[Collected data]
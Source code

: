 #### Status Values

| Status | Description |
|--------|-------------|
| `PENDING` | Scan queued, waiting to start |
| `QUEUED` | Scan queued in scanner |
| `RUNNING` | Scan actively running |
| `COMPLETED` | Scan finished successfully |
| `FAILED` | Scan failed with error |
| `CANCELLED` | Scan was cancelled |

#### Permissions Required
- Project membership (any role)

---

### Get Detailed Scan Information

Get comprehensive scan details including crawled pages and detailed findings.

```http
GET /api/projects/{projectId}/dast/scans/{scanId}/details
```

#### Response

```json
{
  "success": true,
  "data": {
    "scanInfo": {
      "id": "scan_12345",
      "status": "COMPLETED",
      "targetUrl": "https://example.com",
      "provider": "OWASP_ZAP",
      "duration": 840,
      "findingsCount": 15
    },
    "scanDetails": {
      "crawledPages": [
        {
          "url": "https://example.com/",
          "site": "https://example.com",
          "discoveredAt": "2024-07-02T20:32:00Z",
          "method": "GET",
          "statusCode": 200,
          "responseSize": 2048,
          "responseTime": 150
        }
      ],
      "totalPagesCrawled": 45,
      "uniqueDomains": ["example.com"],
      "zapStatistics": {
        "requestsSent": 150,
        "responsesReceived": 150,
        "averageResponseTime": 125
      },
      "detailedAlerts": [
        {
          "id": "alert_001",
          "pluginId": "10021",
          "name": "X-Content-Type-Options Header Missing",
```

Assigned task:
Look above for the line holding "in scanner |". Print it and every line after it, exactly, through the line holding "### Get Detailed Scan Information".

Written solution:
| `QUEUED` | Scan queued in scanner |
| `RUNNING` | Scan actively running |
| `COMPLETED` | Scan finished successfully |
| `FAILED` | Scan failed with error |
| `CANCELLED` | Scan was cancelled |

#### Permissions Required
- Project membership (any role)

---

### Get Detailed Scan Information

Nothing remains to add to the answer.